REO Speedwagon keyboardist Neal Doughty was among the film fans who helped Bohemian Rhapsody to its No. 1 $50 million box office gross during its first weekend in the U.S. And he and his wife got a bit of a surprise when REO was name-checked in the film.
It occurs during the scene when Queen is considering an invitation to perform at Live Aid during 1985. “They’re talking to Queen about playing Live Aid, and our name gets mentioned!” Doughty, REO’s sole remaining founding member, tells Billboard. “They’re going, ‘Paul McCartney’s gonna be there and Elton John and the Who and REO Speedwagon.’ I had no idea we were mentioned in the movie. I’m going, ‘Boy, they sure put us in some good company with that — Paul McCartney, Elton John, REO Speedwagon…’ We’ve been in some bad movies, but never one that was No. 1 like this.”
REO performed as part of the Philadelphia Live Aid show, while Queen, of course, was among the highlights at London’s’ Wembley Stadium. For Doughty, the inclusion was a reminder of just how popular REO was at that time, riding the multi-platinum success of its Hi Infidelity, Good Trouble and Wheels Are Turnin’ albums. “It reminds me we really made a name for ourselves back in the ’80s, and that stuck with people,” Doughty explains. “It’s like we’re part of the landscape now, and those are the years that allowed us to be. We can do this as long as we’re breathing, which seems like it’ll be awhile yet ’cause we’re all very healthy. As long as people keep showing up, we’ll keep doing it.”

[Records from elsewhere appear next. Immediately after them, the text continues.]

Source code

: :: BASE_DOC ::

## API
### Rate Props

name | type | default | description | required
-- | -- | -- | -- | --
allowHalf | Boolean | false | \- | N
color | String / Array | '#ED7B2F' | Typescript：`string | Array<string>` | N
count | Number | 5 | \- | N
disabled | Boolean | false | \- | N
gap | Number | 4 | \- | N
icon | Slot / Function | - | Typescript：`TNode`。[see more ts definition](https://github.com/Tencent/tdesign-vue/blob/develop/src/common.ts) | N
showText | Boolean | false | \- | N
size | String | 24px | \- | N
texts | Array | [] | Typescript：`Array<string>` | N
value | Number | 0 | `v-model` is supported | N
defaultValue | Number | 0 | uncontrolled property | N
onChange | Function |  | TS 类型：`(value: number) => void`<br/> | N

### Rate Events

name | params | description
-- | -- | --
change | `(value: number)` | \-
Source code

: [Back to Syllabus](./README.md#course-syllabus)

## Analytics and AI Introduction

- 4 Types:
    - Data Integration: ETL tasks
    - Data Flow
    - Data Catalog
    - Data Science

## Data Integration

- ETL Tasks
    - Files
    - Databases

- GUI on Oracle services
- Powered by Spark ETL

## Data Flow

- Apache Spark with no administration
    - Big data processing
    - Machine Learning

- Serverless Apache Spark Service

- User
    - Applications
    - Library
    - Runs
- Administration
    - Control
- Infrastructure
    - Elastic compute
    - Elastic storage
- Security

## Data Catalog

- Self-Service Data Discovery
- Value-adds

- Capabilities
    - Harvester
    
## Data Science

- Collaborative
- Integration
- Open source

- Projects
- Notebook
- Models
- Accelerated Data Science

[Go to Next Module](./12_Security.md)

Doughty says he and his wife, both fans of Rami Malek from TV’s Mr. Robot, were impressed with his portrayal of the late Freddie Mercury in Bohemian Rhapsody. “He just does an amazing job, the movements and the posture and everything,” Doughty notes. “He really has Freddie Mercury down.” The keyboardist also praises the film for what he considers a true portrayal of inter-band dynamics.
“I thought it was accurate from the standpoint of the way band members interact with each other,” Doughty says. “I remember arguing over whose song was gonna be the single and whose song was even gonna be on the records. Those interactions are the kinds of things that can sometimes break up a band, and I thought that part of it was pretty accurate.” And Doughty didn’t object to the numerous liberties the Queen-sanctioned film takes with historical facts.

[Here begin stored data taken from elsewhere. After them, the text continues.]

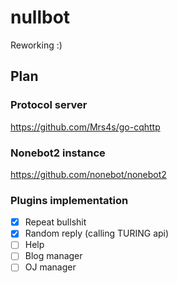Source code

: # nullbot

Reworking :)

## Plan

### Protocol server

https://github.com/Mrs4s/go-cqhttp

### Nonebot2 instance

https://github.com/nonebot/nonebot2

### Plugins implementation

- [x] Repeat bullshit
- [x] Random reply (calling TURING api)
- [ ] Help
- [ ] Blog manager
- [ ] OJ manager
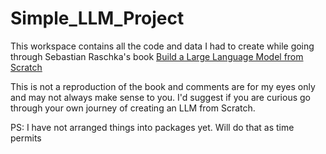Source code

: # Simple_LLM_Project
This workspace contains all the code and data I had to 
create while going through Sebastian Raschka's book
[Build a Large Language Model from Scratch](https://www.manning.com/books/build-a-large-language-model-from-scratch)


This is not a reproduction of the book and comments are for my eyes only and may not always make sense to you.
I'd suggest if you are curious go through your own journey of creating an LLM from Scratch. 

PS: I have not arranged things into packages yet. Will do that as time permits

“That happens in every movie or biopic like that; There’s things they change to make the audience more broad,” Doughty says. “I don’t know enough about Queen to spot the flaws in the movie. I was a pretty casual fan. I went to a theater with state of the art sound, and the music just sounded so good. I was probably better off not to know quite as much about (Queen) as the very hardcore fans.”